Motiv8tors together with BWC(Bitcoins Wealth Club) society provides in public the top 5 technical analysis indicators to determine in less than 5 minutes when is a good time to trade for profits!
First of all let’s talk about the goals, your goals with trading cryptocurrencies:
– Increase the amount of Bitcoin that you currently have.
-Accumulate cryptocurrencies for the long term buying them at low prices at the dips so that you can sell them later for big profits.
-Protect your wealth and increase your financial net worth in USD value
And the only way you are going to accomplish those goals is with these trading indicators I am going to explain to you in simple words.
Also couple of very crucial rules to ensure you minimize your risks
- Make sure you hold your Bitcoin and altcoins in Trezor or Ledger hardware wallet for your long term holdings if you don’t trade them.
- Spread your trading funds out over 2-3 exchanges, that way if one gets hacked your total trading portfolio is not wiped out.
- Risk no more than 1-2% of your account per any trade.
- The higher the trading amount the lower should be your stop loss. For example on $1,000 trade you may put 10% stop loss and $50,000 trade 2% stop loss.
- Start small, whatever capital in Bitcoin you can put into the market and won’t lose any sleep over and practise first on small trades (0.5% of your trading account per trade)
- The strategy in the bear market is to make consistently 1% – 5% gains
- Go for more quality trades than quantity of trades, trade less and earn more! If the trade is not good and all indicators tell to buy, don’t buy.
- Take 100% responsibility for your trading decisions even if you are using trading signals!
- Remember that markets always have cycles, so don’t be greedy (take profits and exit trades) and don’t be fearful (sell in bear trends when asset is undervalued)
What do you really need to get started?
1. Create an account on the exchange and deposit Bitcoin into the exchange (I recommend Binance and Bittrex exchanges)
2. Use the charting tools like Coinigy or Tradeview.com
On your exchange always put a 2 Factor Authenticator with a Google Authenticator App and SMS Authentication, so that hackers won’t able to access your account.
Now the indicators…
1. Fibonacci Retracement – Buy zone is more than 50% at least from the last retracement (sweet spot is 50% -61.8%) and ideally at magical 88%!
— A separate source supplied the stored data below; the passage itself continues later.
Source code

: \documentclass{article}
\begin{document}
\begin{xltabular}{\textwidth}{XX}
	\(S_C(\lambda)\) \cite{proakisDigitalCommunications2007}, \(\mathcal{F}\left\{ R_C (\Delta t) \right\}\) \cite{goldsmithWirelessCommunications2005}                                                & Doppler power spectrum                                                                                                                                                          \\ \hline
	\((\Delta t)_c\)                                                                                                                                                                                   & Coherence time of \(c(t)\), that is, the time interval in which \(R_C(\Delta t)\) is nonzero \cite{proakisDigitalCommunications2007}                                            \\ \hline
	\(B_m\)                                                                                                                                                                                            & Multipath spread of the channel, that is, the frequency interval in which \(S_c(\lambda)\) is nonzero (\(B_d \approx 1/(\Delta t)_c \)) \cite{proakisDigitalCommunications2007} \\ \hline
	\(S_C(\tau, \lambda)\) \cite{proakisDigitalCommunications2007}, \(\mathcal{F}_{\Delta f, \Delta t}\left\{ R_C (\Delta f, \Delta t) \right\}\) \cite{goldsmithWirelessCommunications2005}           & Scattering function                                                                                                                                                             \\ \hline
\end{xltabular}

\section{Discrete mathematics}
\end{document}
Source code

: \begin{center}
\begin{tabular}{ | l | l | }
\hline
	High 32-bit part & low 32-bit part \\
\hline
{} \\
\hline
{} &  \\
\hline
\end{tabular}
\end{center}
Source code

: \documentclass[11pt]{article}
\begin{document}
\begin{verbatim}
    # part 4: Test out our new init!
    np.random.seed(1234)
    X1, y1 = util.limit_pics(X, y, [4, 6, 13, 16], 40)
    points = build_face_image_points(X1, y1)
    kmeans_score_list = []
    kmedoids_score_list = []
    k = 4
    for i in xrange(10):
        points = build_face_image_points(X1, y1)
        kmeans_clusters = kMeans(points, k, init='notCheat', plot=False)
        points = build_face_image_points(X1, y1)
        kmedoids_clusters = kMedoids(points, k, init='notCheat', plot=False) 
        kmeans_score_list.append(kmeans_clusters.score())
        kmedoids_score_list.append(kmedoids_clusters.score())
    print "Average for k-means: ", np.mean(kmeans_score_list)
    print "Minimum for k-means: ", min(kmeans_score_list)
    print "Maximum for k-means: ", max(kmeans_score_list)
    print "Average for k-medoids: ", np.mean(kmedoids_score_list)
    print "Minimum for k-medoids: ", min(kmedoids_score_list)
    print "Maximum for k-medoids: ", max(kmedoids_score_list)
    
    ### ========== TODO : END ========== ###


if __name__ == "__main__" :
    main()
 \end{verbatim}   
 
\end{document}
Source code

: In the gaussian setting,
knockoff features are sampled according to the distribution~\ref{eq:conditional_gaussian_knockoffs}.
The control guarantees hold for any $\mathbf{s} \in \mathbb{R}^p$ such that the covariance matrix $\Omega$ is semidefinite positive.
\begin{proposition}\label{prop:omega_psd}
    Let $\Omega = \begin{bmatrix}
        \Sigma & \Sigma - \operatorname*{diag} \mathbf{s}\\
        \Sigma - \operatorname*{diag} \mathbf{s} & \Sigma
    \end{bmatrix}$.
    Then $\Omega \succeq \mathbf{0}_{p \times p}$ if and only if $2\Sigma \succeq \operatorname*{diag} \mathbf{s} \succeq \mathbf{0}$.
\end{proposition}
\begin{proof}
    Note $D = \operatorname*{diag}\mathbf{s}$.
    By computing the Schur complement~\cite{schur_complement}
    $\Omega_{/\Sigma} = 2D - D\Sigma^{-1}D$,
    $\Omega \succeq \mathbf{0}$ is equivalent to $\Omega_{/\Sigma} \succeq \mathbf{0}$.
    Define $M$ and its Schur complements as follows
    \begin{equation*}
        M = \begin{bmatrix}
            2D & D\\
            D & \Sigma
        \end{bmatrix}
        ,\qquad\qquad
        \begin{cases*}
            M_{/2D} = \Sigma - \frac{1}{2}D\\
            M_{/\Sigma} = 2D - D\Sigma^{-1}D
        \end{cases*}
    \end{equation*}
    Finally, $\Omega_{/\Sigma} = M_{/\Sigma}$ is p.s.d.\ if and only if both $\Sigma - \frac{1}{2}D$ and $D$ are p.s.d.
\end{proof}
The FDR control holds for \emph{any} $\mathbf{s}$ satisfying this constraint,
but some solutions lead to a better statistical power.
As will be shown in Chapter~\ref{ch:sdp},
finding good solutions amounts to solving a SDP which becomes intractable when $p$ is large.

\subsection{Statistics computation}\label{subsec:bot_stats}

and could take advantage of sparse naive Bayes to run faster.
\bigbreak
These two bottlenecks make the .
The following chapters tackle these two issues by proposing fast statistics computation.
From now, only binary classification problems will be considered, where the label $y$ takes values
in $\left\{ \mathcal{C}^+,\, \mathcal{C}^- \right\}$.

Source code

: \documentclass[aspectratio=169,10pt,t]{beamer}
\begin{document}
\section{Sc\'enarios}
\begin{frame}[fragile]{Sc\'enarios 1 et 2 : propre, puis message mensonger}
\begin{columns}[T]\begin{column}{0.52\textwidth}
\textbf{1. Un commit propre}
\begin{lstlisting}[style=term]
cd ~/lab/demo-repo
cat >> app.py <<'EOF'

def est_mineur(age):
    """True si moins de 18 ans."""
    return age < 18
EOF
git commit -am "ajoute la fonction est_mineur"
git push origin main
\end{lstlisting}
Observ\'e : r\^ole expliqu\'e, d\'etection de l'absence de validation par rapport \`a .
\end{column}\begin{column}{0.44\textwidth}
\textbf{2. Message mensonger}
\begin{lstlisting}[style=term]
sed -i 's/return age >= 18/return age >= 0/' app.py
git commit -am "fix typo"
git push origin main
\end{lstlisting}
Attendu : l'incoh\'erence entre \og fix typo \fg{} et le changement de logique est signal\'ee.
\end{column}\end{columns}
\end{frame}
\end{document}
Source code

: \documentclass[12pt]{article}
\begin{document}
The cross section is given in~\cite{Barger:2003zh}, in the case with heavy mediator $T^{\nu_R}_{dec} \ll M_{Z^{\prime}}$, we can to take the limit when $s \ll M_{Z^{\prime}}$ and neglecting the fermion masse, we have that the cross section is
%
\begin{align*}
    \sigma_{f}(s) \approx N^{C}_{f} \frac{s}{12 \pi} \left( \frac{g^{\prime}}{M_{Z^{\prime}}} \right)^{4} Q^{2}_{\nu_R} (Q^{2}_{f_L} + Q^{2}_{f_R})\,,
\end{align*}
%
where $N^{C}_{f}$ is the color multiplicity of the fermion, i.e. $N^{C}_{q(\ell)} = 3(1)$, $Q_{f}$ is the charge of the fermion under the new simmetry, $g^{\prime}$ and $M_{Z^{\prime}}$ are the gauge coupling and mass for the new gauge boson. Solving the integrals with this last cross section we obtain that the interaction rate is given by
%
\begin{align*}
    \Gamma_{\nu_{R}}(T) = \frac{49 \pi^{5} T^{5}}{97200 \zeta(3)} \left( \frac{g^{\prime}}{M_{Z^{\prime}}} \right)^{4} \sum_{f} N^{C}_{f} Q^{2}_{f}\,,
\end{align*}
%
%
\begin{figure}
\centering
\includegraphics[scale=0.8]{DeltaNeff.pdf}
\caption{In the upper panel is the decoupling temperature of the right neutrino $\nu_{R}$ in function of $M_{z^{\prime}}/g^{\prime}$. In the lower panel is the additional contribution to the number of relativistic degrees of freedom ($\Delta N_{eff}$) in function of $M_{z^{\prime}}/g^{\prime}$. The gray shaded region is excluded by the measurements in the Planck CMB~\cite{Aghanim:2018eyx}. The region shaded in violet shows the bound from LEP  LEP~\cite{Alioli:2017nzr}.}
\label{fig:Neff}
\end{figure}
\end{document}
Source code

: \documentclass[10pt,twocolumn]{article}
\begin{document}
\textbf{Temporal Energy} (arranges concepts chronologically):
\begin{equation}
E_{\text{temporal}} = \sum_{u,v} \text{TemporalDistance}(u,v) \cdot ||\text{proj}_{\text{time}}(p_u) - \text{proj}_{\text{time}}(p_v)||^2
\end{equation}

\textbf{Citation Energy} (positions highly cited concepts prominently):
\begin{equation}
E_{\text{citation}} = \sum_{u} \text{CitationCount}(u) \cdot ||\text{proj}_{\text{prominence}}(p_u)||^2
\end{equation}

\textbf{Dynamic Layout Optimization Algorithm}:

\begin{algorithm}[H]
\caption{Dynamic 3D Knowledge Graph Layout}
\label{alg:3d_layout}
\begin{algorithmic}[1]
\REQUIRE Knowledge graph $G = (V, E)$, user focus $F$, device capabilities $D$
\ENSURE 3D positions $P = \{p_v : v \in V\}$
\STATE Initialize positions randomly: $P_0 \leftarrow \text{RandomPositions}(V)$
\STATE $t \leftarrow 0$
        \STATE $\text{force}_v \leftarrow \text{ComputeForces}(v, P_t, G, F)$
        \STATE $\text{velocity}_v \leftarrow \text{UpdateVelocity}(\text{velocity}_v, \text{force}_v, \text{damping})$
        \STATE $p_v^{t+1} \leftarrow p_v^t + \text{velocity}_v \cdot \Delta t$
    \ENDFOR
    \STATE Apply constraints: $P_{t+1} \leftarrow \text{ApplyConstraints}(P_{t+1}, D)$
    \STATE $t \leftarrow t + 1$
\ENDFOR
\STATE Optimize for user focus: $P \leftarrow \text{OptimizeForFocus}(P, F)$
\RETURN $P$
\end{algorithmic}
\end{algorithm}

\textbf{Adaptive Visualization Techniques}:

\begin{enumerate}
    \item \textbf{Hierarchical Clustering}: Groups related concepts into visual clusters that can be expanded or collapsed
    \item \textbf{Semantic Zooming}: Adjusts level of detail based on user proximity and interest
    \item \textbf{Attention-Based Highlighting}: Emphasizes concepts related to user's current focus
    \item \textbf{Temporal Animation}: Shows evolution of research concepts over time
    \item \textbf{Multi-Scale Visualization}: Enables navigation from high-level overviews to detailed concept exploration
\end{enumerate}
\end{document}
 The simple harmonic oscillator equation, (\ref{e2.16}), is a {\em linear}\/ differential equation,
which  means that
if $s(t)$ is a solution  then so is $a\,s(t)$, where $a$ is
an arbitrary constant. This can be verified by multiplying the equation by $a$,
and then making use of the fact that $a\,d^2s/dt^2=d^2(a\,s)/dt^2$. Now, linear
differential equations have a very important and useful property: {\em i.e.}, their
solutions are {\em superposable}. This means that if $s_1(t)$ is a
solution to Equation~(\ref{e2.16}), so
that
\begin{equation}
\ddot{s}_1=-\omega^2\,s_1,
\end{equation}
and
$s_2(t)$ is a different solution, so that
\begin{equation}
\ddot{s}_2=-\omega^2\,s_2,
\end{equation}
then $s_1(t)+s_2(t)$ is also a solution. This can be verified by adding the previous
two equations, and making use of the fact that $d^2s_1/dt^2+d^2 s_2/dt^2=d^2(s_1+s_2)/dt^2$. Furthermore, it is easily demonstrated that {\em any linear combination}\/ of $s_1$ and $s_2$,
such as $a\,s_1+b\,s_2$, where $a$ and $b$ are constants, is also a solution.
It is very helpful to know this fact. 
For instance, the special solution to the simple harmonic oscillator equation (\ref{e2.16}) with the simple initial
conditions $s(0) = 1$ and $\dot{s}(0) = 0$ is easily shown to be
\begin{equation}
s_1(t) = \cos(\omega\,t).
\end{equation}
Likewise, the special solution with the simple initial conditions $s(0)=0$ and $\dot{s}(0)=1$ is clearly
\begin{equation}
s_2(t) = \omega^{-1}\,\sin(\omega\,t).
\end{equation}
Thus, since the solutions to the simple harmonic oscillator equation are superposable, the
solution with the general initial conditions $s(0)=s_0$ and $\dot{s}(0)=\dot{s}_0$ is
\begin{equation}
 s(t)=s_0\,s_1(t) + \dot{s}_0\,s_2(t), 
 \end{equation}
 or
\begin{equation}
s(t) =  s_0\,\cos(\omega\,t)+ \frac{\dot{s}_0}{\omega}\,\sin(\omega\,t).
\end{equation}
Traders use the Fibonacci retracement levels (or Fibs in short) as potential support and resistance areas and target for entering/exiting trades.
In order to find these Fibonacci retracement levels, you have to find the recent significant Swing Highs and Swings Lows.
So to find the SUPPORT area to BUY, start by drawing out a Fib Retracement on the DAILY chart!
1. First click: bottom of a downtrend
2. Second click: top of the uptrend
NOTE: Larger time frames (4hr, 1 Day) give better analysis but lower time frames can be used for day trades and swing trades (5 min, 15 min, 1 hr, 4hr)
2. Trendlines – Buy when the candlesticks broke through the downward trendline and sell when the candlesticks broke the upward trendline!
- 3 touches along the trendline constitute a valid trendline, 2 touches constitute a tentative one
- Longer lines are more powerful and price will react more forcefully to breaching them
- Bigger time frames are more likely to give valid lines
- The STEEPER the trend line you draw, the less reliable it is going to be and the more likely it is that it will break.
- Like horizontal support and resistance levels, trend lines become stronger the more often they are tested.
- DO NOT EVER draw trend lines by forcing them to fit the market. If they do not fit right, then that trend line isn’t a valid one!
- Try to draw to the wicks but this isn’t a hard rule
- Don’t skip a nice trendline just because the wick of a fake out interferes
- I use the 1H, 4H, and 1D to draw my trendlines
- Keep an eye out for trend lines that were broken – when a trendline breaks down, it’s a signal to sell, when a trendline breaks up, it’s a signal to buy.
3. Bollinger Bands – When close to the bottom of the bollinger bands it’s time to buy and when close to the top it’s time to sell!
Bollinger Bands measure the volatility of cryptocurrency.
4. RSI (Relative Strength Index) – Buy when RSI is 20% -30% area and sell when RSI is in 70% – 80% area.
Relative Strength Index (RSI) is a momentum oscillator that measures the speed and change of price movements. RSI oscillates between zero and 100. RSI is considered overbought when above 70 and oversold when below 30.
5. Support And Resistance – Buy support and sell resistance!
When the market moves up and then pulls back, the highest point reached before it pulled back down is now resistance.
As the market continues up again, the lowest point reached before it started back up is no support.
In this way, resistance and support is continually formed as the market oscillates over time. The reverse is true for the downtrend.
If price adequately breaches a support level, it becomes resistance. If price adequately breaches a resistance level, it becomes support. Price will often retest prior breakout points to confirm past resistance is now support. The price will move in these zones and once it breaks above prior resistance (referred to as a breakout) it will usually come back down to that area a few times to confirm it is now support for the next move up.